SOURCE MATERIAL:
—————
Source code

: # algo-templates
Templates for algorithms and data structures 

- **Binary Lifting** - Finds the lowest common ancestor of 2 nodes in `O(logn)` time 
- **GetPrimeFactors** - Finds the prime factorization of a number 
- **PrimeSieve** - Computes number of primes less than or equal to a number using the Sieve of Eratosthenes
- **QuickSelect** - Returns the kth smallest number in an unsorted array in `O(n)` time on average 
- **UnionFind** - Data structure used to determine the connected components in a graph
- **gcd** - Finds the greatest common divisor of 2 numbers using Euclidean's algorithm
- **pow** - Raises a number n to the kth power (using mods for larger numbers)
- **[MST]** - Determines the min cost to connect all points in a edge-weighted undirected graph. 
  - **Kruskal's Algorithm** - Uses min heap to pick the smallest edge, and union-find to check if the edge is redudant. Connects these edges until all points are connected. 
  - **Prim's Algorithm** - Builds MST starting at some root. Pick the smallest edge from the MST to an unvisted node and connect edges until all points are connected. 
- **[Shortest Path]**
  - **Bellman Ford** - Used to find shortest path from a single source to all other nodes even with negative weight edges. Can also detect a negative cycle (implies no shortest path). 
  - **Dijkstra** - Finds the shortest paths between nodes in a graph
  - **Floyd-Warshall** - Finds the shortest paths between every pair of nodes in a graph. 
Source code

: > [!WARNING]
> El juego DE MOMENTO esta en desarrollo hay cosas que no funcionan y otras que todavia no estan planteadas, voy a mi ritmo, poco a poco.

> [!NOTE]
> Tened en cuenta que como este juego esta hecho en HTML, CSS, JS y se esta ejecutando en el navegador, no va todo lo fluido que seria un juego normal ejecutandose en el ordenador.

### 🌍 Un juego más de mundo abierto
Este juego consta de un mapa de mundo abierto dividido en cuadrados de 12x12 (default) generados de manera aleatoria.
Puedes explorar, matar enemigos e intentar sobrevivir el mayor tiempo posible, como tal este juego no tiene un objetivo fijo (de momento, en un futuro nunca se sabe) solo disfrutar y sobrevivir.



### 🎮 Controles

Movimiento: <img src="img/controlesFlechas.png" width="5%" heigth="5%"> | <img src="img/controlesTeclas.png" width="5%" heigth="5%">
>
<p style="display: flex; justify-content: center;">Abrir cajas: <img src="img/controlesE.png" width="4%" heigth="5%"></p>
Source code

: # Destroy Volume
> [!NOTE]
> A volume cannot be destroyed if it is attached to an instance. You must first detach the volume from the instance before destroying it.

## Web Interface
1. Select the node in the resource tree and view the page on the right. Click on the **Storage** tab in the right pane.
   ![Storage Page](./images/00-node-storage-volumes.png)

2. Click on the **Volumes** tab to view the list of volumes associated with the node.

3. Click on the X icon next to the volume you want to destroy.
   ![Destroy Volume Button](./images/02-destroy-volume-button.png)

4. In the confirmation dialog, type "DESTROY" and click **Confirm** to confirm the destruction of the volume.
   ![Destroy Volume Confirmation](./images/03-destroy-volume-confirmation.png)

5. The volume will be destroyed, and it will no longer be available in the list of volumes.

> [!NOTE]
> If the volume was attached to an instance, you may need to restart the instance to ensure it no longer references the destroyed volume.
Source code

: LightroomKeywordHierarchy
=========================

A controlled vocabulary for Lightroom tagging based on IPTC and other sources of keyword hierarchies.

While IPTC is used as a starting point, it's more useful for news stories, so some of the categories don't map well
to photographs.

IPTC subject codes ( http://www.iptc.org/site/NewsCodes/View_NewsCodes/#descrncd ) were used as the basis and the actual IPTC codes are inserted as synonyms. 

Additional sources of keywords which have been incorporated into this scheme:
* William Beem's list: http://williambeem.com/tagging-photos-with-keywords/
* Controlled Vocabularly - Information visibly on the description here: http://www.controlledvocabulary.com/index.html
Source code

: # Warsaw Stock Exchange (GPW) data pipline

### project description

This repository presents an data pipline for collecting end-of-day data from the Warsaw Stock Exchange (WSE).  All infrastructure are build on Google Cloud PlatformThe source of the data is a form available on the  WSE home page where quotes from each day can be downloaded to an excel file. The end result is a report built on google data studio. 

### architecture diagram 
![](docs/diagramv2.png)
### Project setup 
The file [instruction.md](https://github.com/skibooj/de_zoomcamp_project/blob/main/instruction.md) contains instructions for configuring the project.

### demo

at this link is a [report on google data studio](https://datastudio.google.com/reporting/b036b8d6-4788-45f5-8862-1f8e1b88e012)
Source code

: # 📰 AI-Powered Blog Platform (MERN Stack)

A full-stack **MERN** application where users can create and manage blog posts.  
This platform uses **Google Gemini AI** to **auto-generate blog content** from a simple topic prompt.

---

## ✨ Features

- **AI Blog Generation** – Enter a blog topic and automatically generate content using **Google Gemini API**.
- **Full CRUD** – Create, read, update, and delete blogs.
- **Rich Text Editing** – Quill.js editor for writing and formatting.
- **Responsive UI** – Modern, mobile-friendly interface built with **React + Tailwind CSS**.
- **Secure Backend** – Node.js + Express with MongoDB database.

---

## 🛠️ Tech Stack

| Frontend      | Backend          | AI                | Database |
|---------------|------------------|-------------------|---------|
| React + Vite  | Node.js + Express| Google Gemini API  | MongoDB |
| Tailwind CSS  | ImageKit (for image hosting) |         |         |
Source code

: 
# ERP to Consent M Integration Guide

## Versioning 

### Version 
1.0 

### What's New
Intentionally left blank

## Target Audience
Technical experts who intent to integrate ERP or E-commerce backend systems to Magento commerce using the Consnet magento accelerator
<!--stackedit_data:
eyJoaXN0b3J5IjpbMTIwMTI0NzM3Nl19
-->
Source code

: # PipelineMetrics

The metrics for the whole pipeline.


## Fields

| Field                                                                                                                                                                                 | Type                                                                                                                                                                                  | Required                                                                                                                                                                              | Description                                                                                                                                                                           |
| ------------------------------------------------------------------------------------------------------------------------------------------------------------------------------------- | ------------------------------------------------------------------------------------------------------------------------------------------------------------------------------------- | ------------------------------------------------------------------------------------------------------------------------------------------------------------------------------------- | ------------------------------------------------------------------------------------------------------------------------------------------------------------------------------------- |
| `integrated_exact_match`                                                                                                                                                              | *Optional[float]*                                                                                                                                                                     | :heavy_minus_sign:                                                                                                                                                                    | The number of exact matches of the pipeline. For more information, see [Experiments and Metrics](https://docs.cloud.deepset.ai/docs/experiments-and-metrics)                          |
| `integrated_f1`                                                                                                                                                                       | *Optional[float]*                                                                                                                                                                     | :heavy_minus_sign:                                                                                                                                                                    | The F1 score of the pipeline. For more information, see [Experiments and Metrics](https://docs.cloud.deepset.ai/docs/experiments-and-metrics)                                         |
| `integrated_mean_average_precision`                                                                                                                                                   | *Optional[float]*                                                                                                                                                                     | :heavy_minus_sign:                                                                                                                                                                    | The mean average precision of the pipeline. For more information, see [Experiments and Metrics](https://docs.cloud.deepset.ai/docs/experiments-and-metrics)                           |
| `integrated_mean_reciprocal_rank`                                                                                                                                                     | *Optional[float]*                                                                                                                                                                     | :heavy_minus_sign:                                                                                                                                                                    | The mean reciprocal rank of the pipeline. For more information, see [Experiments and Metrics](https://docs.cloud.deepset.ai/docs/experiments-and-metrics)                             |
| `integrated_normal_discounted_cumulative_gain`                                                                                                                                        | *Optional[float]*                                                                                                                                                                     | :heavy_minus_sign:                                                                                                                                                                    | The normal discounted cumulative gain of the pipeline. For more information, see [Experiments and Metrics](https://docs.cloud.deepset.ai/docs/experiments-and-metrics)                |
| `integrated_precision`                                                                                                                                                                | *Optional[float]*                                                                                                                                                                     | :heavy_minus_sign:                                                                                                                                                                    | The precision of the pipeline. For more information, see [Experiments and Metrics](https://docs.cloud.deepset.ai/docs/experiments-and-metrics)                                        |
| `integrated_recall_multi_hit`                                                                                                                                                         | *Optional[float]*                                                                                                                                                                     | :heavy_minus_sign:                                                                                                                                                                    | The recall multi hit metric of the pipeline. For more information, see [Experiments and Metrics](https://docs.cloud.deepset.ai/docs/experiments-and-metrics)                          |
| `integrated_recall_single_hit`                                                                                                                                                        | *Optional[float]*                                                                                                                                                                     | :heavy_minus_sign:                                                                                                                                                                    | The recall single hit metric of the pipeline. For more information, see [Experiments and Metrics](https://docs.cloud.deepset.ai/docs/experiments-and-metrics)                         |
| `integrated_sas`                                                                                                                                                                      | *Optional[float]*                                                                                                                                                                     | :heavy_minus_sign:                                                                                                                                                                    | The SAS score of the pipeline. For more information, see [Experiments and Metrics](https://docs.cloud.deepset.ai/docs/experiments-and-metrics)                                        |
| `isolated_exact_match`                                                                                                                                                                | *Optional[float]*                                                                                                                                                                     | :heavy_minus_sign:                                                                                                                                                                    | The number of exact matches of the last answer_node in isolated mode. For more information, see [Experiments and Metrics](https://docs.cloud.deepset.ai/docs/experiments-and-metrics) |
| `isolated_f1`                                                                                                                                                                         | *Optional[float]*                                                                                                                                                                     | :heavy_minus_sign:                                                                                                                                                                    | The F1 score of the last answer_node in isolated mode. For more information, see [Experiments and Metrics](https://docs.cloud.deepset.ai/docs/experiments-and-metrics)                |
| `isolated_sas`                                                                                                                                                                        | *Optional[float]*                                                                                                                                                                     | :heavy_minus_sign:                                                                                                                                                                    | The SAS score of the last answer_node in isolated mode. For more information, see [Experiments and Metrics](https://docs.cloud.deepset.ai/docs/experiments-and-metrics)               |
—————
TASK TO COMPLETE:
In how many lines of the data above does the word "Storage" occur? Only the number is wanted.

RESPONSE TO THIS EXERCISE:
2